◆ **What this task involves**
Please print each record below exactly as it is written.

----

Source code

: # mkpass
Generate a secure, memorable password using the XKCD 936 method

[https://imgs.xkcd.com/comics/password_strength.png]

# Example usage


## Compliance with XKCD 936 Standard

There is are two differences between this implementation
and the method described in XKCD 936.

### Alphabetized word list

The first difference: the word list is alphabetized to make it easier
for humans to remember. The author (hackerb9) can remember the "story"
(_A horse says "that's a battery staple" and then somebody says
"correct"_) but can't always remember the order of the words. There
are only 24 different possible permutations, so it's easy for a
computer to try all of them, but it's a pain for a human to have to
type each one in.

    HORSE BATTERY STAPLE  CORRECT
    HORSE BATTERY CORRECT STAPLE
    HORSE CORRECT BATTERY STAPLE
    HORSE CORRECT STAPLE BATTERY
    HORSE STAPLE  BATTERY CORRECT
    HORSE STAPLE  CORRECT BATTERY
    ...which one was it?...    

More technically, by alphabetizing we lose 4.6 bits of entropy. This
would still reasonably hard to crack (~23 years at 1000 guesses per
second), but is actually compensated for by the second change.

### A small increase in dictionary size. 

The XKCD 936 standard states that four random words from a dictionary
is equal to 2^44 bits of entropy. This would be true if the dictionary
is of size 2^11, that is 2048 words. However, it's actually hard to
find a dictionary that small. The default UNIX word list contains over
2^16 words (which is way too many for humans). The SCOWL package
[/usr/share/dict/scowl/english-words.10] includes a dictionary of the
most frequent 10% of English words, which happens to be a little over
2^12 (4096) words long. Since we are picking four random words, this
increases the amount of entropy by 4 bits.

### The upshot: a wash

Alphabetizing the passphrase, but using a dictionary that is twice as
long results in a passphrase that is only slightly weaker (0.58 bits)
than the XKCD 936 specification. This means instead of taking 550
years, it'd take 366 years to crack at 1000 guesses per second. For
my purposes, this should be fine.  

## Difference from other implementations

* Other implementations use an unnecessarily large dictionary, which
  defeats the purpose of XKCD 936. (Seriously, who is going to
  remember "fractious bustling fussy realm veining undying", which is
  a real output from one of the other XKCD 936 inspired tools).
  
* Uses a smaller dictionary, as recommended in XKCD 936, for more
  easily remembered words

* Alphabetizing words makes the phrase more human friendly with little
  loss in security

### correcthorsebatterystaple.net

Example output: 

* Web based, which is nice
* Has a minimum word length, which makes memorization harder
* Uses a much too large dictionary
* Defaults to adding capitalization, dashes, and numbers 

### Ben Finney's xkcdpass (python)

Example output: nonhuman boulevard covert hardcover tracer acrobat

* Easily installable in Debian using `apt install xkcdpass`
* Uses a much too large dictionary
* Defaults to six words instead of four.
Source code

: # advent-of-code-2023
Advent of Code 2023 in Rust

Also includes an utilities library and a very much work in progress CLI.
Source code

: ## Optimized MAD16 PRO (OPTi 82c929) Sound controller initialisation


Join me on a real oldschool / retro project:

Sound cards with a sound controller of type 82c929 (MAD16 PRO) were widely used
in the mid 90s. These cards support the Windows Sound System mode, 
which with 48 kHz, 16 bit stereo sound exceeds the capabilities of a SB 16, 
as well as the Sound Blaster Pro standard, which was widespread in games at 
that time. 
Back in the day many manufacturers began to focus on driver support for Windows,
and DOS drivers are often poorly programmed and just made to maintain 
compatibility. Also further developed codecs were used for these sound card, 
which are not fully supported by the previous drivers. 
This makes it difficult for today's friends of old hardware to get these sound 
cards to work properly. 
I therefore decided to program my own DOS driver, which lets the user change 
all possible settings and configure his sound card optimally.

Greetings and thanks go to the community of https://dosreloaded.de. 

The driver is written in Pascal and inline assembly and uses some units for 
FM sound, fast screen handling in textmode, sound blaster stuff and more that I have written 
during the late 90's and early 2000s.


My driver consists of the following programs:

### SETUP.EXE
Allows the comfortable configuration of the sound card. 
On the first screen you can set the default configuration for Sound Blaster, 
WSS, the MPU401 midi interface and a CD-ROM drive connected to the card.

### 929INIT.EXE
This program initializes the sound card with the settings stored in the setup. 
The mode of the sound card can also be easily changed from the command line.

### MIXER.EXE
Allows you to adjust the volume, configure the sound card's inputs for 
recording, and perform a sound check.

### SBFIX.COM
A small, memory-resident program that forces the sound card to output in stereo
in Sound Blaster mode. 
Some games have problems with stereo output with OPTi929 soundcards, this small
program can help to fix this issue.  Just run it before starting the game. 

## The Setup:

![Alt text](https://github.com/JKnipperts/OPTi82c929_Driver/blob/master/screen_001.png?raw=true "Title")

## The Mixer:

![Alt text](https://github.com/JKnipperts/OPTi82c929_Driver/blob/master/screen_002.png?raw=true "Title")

----

◆ **Result for this exercise**
Source code

: # mkpass
Generate a secure, memorable password using the XKCD 936 method

[https://imgs.xkcd.com/comics/password_strength.png]

# Example usage


## Compliance with XKCD 936 Standard

There is are two differences between this implementation
and the method described in XKCD 936.

### Alphabetized word list

The first difference: the word list is alphabetized to make it easier
for humans to remember. The author (hackerb9) can remember the "story"
(_A horse says "that's a battery staple" and then somebody says
"correct"_) but can't always remember the order of the words. There
are only 24 different possible permutations, so it's easy for a
computer to try all of them, but it's a pain for a human to have to
type each one in.

    HORSE BATTERY STAPLE  CORRECT
    HORSE BATTERY CORRECT STAPLE
    HORSE CORRECT BATTERY STAPLE
    HORSE CORRECT STAPLE BATTERY
    HORSE STAPLE  BATTERY CORRECT
    HORSE STAPLE  CORRECT BATTERY
    ...which one was it?...    

More technically, by alphabetizing we lose 4.6 bits of entropy. This
would still reasonably hard to crack (~23 years at 1000 guesses per
second), but is actually compensated for by the second change.

### A small increase in dictionary size. 

The XKCD 936 standard states that four random words from a dictionary
is equal to 2^44 bits of entropy. This would be true if the dictionary
is of size 2^11, that is 2048 words. However, it's actually hard to
find a dictionary that small. The default UNIX word list contains over
2^16 words (which is way too many for humans). The SCOWL package
[/usr/share/dict/scowl/english-words.10] includes a dictionary of the
most frequent 10% of English words, which happens to be a little over
2^12 (4096) words long. Since we are picking four random words, this
increases the amount of entropy by 4 bits.

### The upshot: a wash

Alphabetizing the passphrase, but using a dictionary that is twice as
long results in a passphrase that is only slightly weaker (0.58 bits)
than the XKCD 936 specification. This means instead of taking 550
years, it'd take 366 years to crack at 1000 guesses per second. For
my purposes, this should be fine.  

## Difference from other implementations

* Other implementations use an unnecessarily large dictionary, which
  defeats the purpose of XKCD 936. (Seriously, who is going to
  remember "fractious bustling fussy realm veining undying", which is
  a real output from one of the other XKCD 936 inspired tools).
  
* Uses a smaller dictionary, as recommended in XKCD 936, for more
  easily remembered words

* Alphabetizing words makes the phrase more human friendly with little
  loss in security

### correcthorsebatterystaple.net

Example output: 

* Web based, which is nice
* Has a minimum word length, which makes memorization harder
* Uses a much too large dictionary
* Defaults to adding capitalization, dashes, and numbers 

### Ben Finney's xkcdpass (python)

Example output: nonhuman boulevard covert hardcover tracer acrobat

* Easily installable in Debian using `apt install xkcdpass`
* Uses a much too large dictionary
* Defaults to six words instead of four.
Source code

: # advent-of-code-2023
Advent of Code 2023 in Rust

Also includes an utilities library and a very much work in progress CLI.
Source code

: ## Optimized MAD16 PRO (OPTi 82c929) Sound controller initialisation


Join me on a real oldschool / retro project:

Sound cards with a sound controller of type 82c929 (MAD16 PRO) were widely used
in the mid 90s. These cards support the Windows Sound System mode, 
which with 48 kHz, 16 bit stereo sound exceeds the capabilities of a SB 16, 
as well as the Sound Blaster Pro standard, which was widespread in games at 
that time. 
Back in the day many manufacturers began to focus on driver support for Windows,
and DOS drivers are often poorly programmed and just made to maintain 
compatibility. Also further developed codecs were used for these sound card, 
which are not fully supported by the previous drivers. 
This makes it difficult for today's friends of old hardware to get these sound 
cards to work properly. 
I therefore decided to program my own DOS driver, which lets the user change 
all possible settings and configure his sound card optimally.

Greetings and thanks go to the community of https://dosreloaded.de. 

The driver is written in Pascal and inline assembly and uses some units for 
FM sound, fast screen handling in textmode, sound blaster stuff and more that I have written 
during the late 90's and early 2000s.


My driver consists of the following programs:

### SETUP.EXE
Allows the comfortable configuration of the sound card. 
On the first screen you can set the default configuration for Sound Blaster, 
WSS, the MPU401 midi interface and a CD-ROM drive connected to the card.

### 929INIT.EXE
This program initializes the sound card with the settings stored in the setup. 
The mode of the sound card can also be easily changed from the command line.

### MIXER.EXE
Allows you to adjust the volume, configure the sound card's inputs for 
recording, and perform a sound check.

### SBFIX.COM
A small, memory-resident program that forces the sound card to output in stereo
in Sound Blaster mode. 
Some games have problems with stereo output with OPTi929 soundcards, this small
program can help to fix this issue.  Just run it before starting the game. 

## The Setup:

![Alt text](https://github.com/JKnipperts/OPTi82c929_Driver/blob/master/screen_001.png?raw=true "Title")

## The Mixer:

![Alt text](https://github.com/JKnipperts/OPTi82c929_Driver/blob/master/screen_002.png?raw=true "Title")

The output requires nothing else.